● **WHAT THE TASK ASKS**:
Wherever a line in the material contains the word "ActionTrait", copy that line.

● **RECORDS FOR THE TASK**:

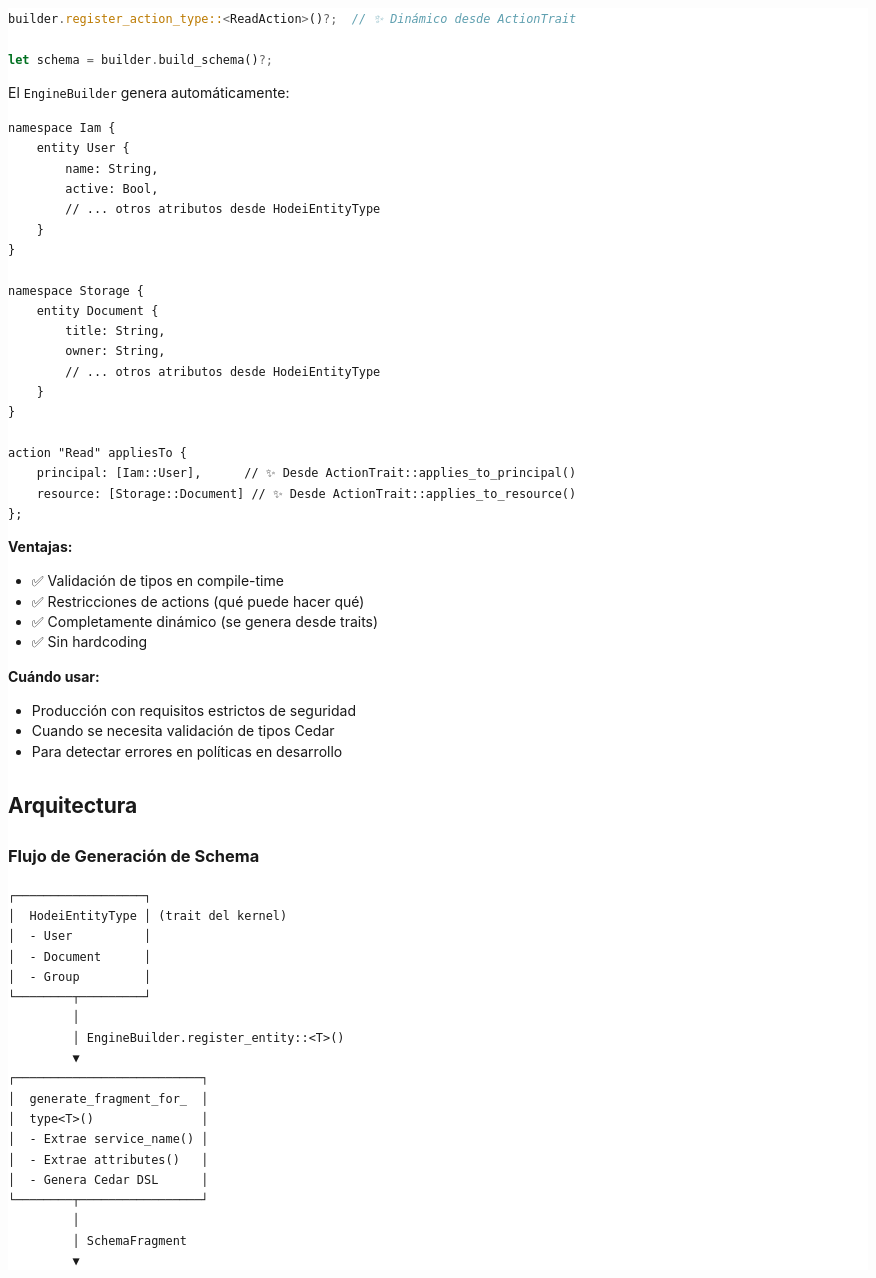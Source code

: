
 ```rust
builder.register_action_type::<ReadAction>()?;  // ✨ Dinámico desde ActionTrait

let schema = builder.build_schema()?;
```

El `EngineBuilder` genera automáticamente:

```cedar
namespace Iam {
    entity User {
        name: String,
        active: Bool,
        // ... otros atributos desde HodeiEntityType
    }
}

namespace Storage {
    entity Document {
        title: String,
        owner: String,
        // ... otros atributos desde HodeiEntityType
    }
}

action "Read" appliesTo {
    principal: [Iam::User],      // ✨ Desde ActionTrait::applies_to_principal()
    resource: [Storage::Document] // ✨ Desde ActionTrait::applies_to_resource()
};
```

**Ventajas:**
- ✅ Validación de tipos en compile-time
- ✅ Restricciones de actions (qué puede hacer qué)
- ✅ Completamente dinámico (se genera desde traits)
- ✅ Sin hardcoding

**Cuándo usar:**
- Producción con requisitos estrictos de seguridad
- Cuando se necesita validación de tipos Cedar
- Para detectar errores en políticas en desarrollo

## Arquitectura

### Flujo de Generación de Schema

```
┌──────────────────┐
│  HodeiEntityType │ (trait del kernel)
│  - User          │
│  - Document      │
│  - Group         │
└────────┬─────────┘
         │
         │ EngineBuilder.register_entity::<T>()
         ▼
┌──────────────────────────┐
│  generate_fragment_for_  │
│  type<T>()               │
│  - Extrae service_name() │
│  - Extrae attributes()   │
│  - Genera Cedar DSL      │
└────────┬─────────────────┘
         │
         │ SchemaFragment
         ▼
```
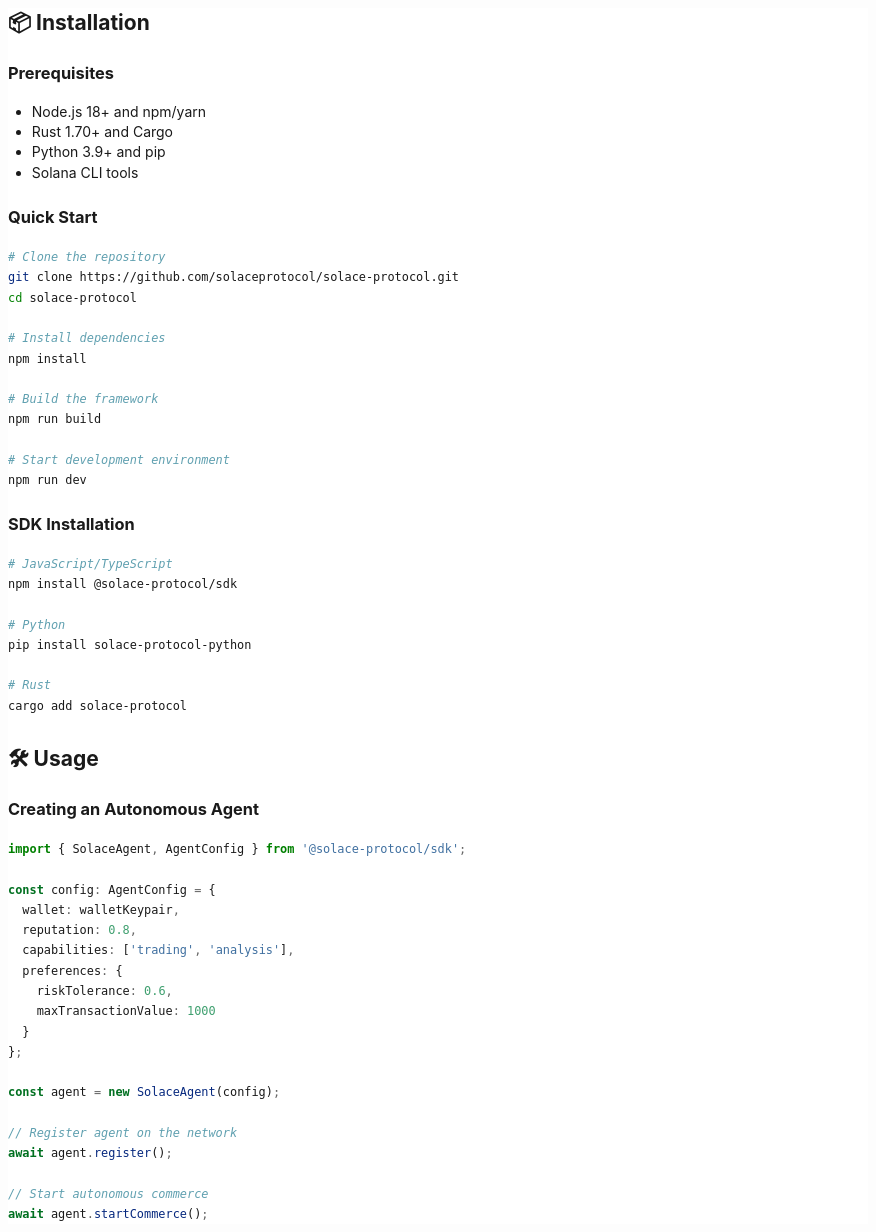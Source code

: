 ## 📦 Installation

### Prerequisites

- Node.js 18+ and npm/yarn
- Rust 1.70+ and Cargo
- Python 3.9+ and pip
- Solana CLI tools

### Quick Start

```bash
# Clone the repository
git clone https://github.com/solaceprotocol/solace-protocol.git
cd solace-protocol

# Install dependencies
npm install

# Build the framework
npm run build

# Start development environment
npm run dev
```

### SDK Installation

```bash
# JavaScript/TypeScript
npm install @solace-protocol/sdk

# Python
pip install solace-protocol-python

# Rust
cargo add solace-protocol
```

## 🛠️ Usage

### Creating an Autonomous Agent

```typescript
import { SolaceAgent, AgentConfig } from '@solace-protocol/sdk';

const config: AgentConfig = {
  wallet: walletKeypair,
  reputation: 0.8,
  capabilities: ['trading', 'analysis'],
  preferences: {
    riskTolerance: 0.6,
    maxTransactionValue: 1000
  }
};

const agent = new SolaceAgent(config);

// Register agent on the network
await agent.register();

// Start autonomous commerce
await agent.startCommerce();
```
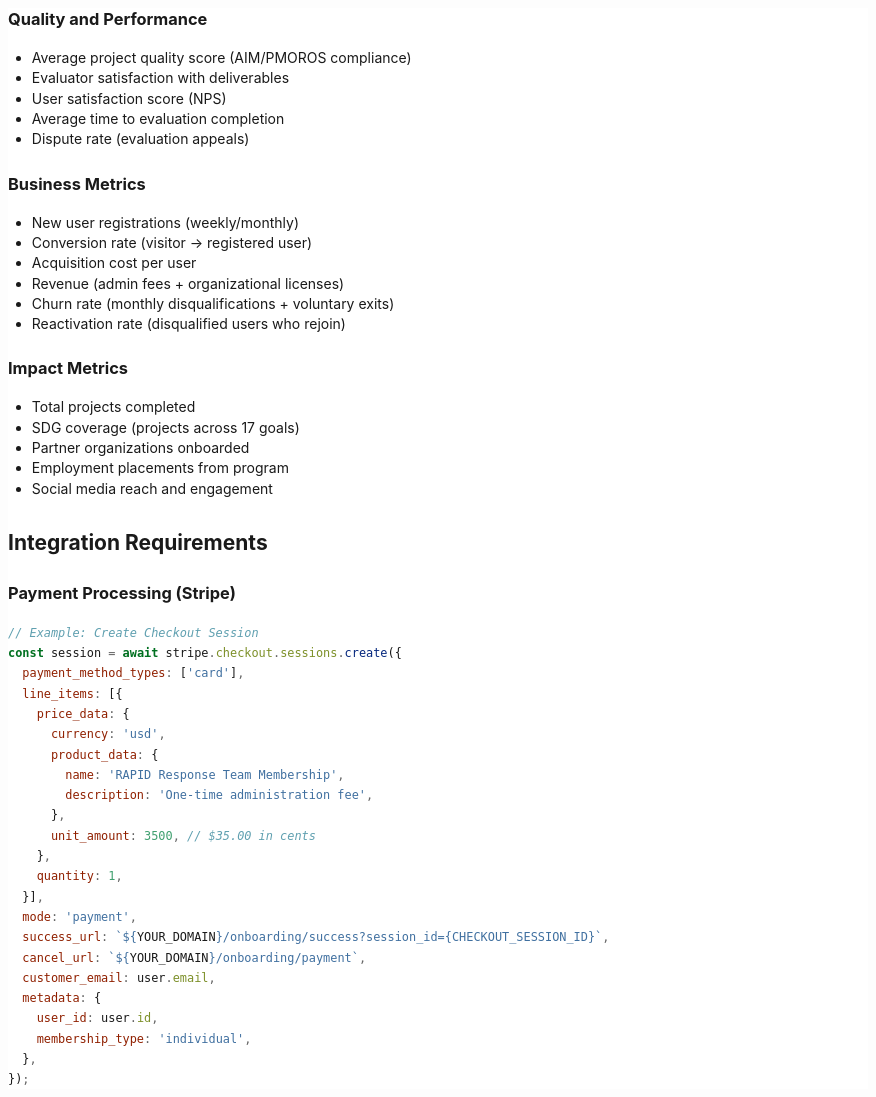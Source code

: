 ### Quality and Performance
- Average project quality score (AIM/PMOROS compliance)
- Evaluator satisfaction with deliverables
- User satisfaction score (NPS)
- Average time to evaluation completion
- Dispute rate (evaluation appeals)

### Business Metrics
- New user registrations (weekly/monthly)
- Conversion rate (visitor → registered user)
- Acquisition cost per user
- Revenue (admin fees + organizational licenses)
- Churn rate (monthly disqualifications + voluntary exits)
- Reactivation rate (disqualified users who rejoin)

### Impact Metrics
- Total projects completed
- SDG coverage (projects across 17 goals)
- Partner organizations onboarded
- Employment placements from program
- Social media reach and engagement

## Integration Requirements

### Payment Processing (Stripe)
```javascript
// Example: Create Checkout Session
const session = await stripe.checkout.sessions.create({
  payment_method_types: ['card'],
  line_items: [{
    price_data: {
      currency: 'usd',
      product_data: {
        name: 'RAPID Response Team Membership',
        description: 'One-time administration fee',
      },
      unit_amount: 3500, // $35.00 in cents
    },
    quantity: 1,
  }],
  mode: 'payment',
  success_url: `${YOUR_DOMAIN}/onboarding/success?session_id={CHECKOUT_SESSION_ID}`,
  cancel_url: `${YOUR_DOMAIN}/onboarding/payment`,
  customer_email: user.email,
  metadata: {
    user_id: user.id,
    membership_type: 'individual',
  },
});
```

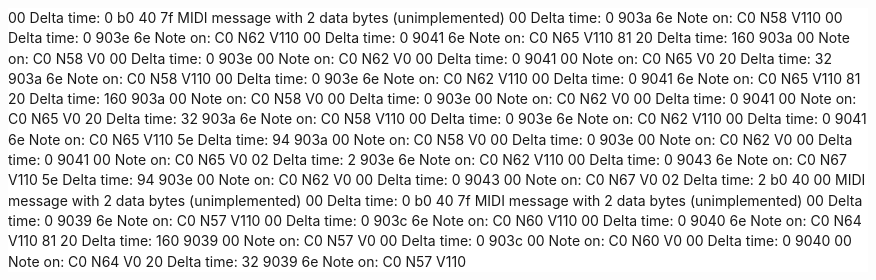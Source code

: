 00         	Delta time: 0
b0 40 7f	MIDI message with 2 data bytes (unimplemented)
00         	Delta time: 0
903a 6e	Note on: C0 N58 V110
00         	Delta time: 0
903e 6e	Note on: C0 N62 V110
00         	Delta time: 0
9041 6e	Note on: C0 N65 V110
81 20      	Delta time: 160
903a 00	Note on: C0 N58 V0
00         	Delta time: 0
903e 00	Note on: C0 N62 V0
00         	Delta time: 0
9041 00	Note on: C0 N65 V0
20         	Delta time: 32
903a 6e	Note on: C0 N58 V110
00         	Delta time: 0
903e 6e	Note on: C0 N62 V110
00         	Delta time: 0
9041 6e	Note on: C0 N65 V110
81 20      	Delta time: 160
903a 00	Note on: C0 N58 V0
00         	Delta time: 0
903e 00	Note on: C0 N62 V0
00         	Delta time: 0
9041 00	Note on: C0 N65 V0
20         	Delta time: 32
903a 6e	Note on: C0 N58 V110
00         	Delta time: 0
903e 6e	Note on: C0 N62 V110
00         	Delta time: 0
9041 6e	Note on: C0 N65 V110
5e         	Delta time: 94
903a 00	Note on: C0 N58 V0
00         	Delta time: 0
903e 00	Note on: C0 N62 V0
00         	Delta time: 0
9041 00	Note on: C0 N65 V0
02         	Delta time: 2
903e 6e	Note on: C0 N62 V110
00         	Delta time: 0
9043 6e	Note on: C0 N67 V110
5e         	Delta time: 94
903e 00	Note on: C0 N62 V0
00         	Delta time: 0
9043 00	Note on: C0 N67 V0
02         	Delta time: 2
b0 40 00	MIDI message with 2 data bytes (unimplemented)
00         	Delta time: 0
b0 40 7f	MIDI message with 2 data bytes (unimplemented)
00         	Delta time: 0
9039 6e	Note on: C0 N57 V110
00         	Delta time: 0
903c 6e	Note on: C0 N60 V110
00         	Delta time: 0
9040 6e	Note on: C0 N64 V110
81 20      	Delta time: 160
9039 00	Note on: C0 N57 V0
00         	Delta time: 0
903c 00	Note on: C0 N60 V0
00         	Delta time: 0
9040 00	Note on: C0 N64 V0
20         	Delta time: 32
9039 6e	Note on: C0 N57 V110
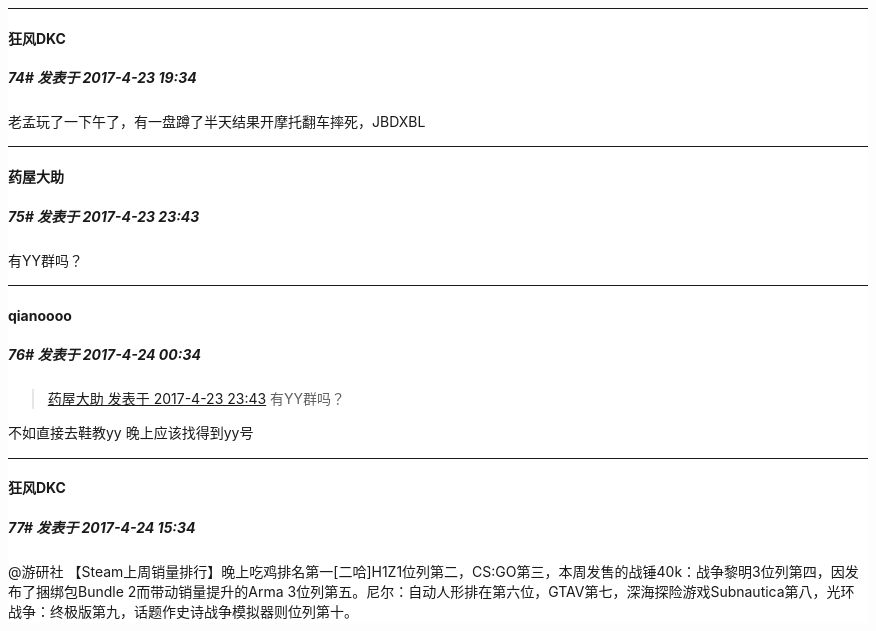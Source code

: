 





*****

####  狂风DKC  
##### 74#       发表于 2017-4-23 19:34




老孟玩了一下午了，有一盘蹲了半天结果开摩托翻车摔死，JBDXBL







*****

####  药屋大助  
##### 75#       发表于 2017-4-23 23:43




有YY群吗？







*****

####  qianoooo  
##### 76#       发表于 2017-4-24 00:34



<blockquote><a href="httphttps://bbs.saraba1st.com/2b/forum.php?mod=redirect&amp;amp;goto=findpost&amp;amp;pid=35747926&amp;amp;ptid=1495480" target="_blank">药屋大助 发表于 2017-4-23 23:43</a>
有YY群吗？</blockquote>
不如直接去鞋教yy 晚上应该找得到yy号







*****

####  狂风DKC  
##### 77#       发表于 2017-4-24 15:34




@游研社 【Steam上周销量排行】晚上吃鸡排名第一[二哈]H1Z1位列第二，CS:GO第三，本周发售的战锤40k：战争黎明3位列第四，因发布了捆绑包Bundle 2而带动销量提升的Arma 3位列第五。尼尔：自动人形排在第六位，GTAV第七，深海探险游戏Subnautica第八，光环战争：终极版第九，话题作史诗战争模拟器则位列第十。



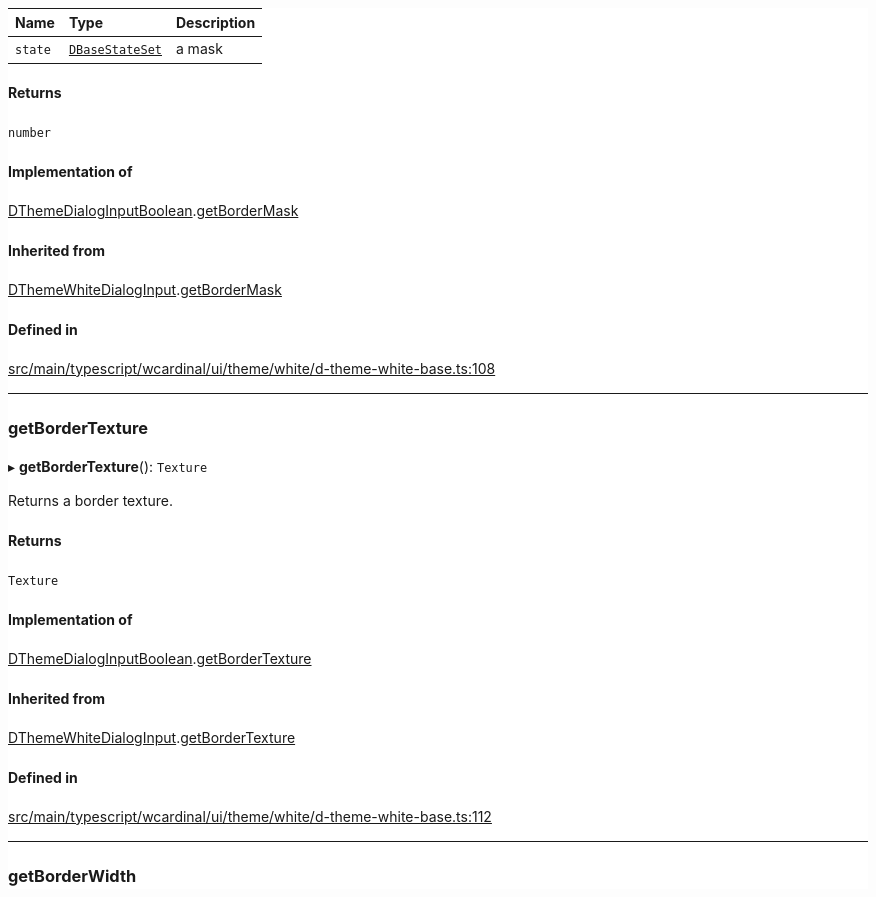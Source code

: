 | Name | Type | Description |
| :------ | :------ | :------ |
| `state` | [`DBaseStateSet`](../interfaces/DBaseStateSet.md) | a mask |

#### Returns

`number`

#### Implementation of

[DThemeDialogInputBoolean](../interfaces/DThemeDialogInputBoolean.md).[getBorderMask](../interfaces/DThemeDialogInputBoolean.md#getbordermask)

#### Inherited from

[DThemeWhiteDialogInput](DThemeWhiteDialogInput.md).[getBorderMask](DThemeWhiteDialogInput.md#getbordermask)

#### Defined in

[src/main/typescript/wcardinal/ui/theme/white/d-theme-white-base.ts:108](https://github.com/winter-cardinal/winter-cardinal-ui/blob/v0.442.0/src/main/typescript/wcardinal/ui/theme/white/d-theme-white-base.ts#L108)

___

### getBorderTexture

▸ **getBorderTexture**(): `Texture`

Returns a border texture.

#### Returns

`Texture`

#### Implementation of

[DThemeDialogInputBoolean](../interfaces/DThemeDialogInputBoolean.md).[getBorderTexture](../interfaces/DThemeDialogInputBoolean.md#getbordertexture)

#### Inherited from

[DThemeWhiteDialogInput](DThemeWhiteDialogInput.md).[getBorderTexture](DThemeWhiteDialogInput.md#getbordertexture)

#### Defined in

[src/main/typescript/wcardinal/ui/theme/white/d-theme-white-base.ts:112](https://github.com/winter-cardinal/winter-cardinal-ui/blob/v0.442.0/src/main/typescript/wcardinal/ui/theme/white/d-theme-white-base.ts#L112)

___

### getBorderWidth
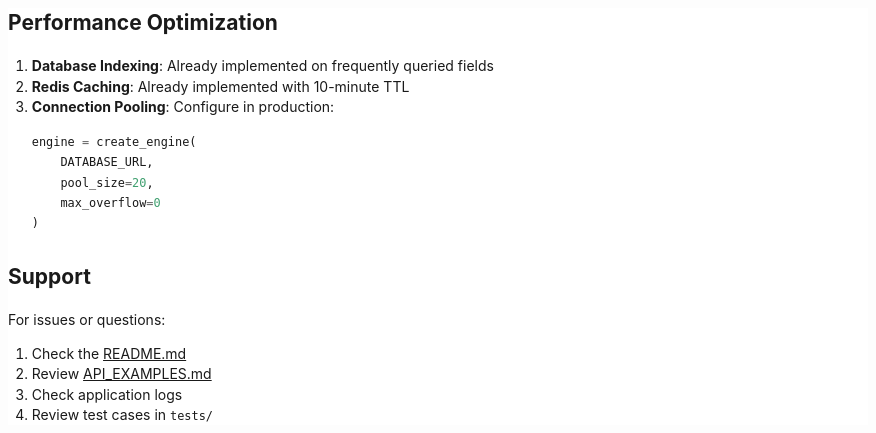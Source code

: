 ## Performance Optimization

1. **Database Indexing**: Already implemented on frequently queried fields
2. **Redis Caching**: Already implemented with 10-minute TTL
3. **Connection Pooling**: Configure in production:
   ```python
   engine = create_engine(
       DATABASE_URL,
       pool_size=20,
       max_overflow=0
   )
   ```

## Support

For issues or questions:
1. Check the [README.md](README.md)
2. Review [API_EXAMPLES.md](API_EXAMPLES.md)
3. Check application logs
4. Review test cases in `tests/`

● **SOLUTION**:
builder.register_action_type::<ReadAction>()?;  // ✨ Dinámico desde ActionTrait
    principal: [Iam::User],      // ✨ Desde ActionTrait::applies_to_principal()
    resource: [Storage::Document] // ✨ Desde ActionTrait::applies_to_resource()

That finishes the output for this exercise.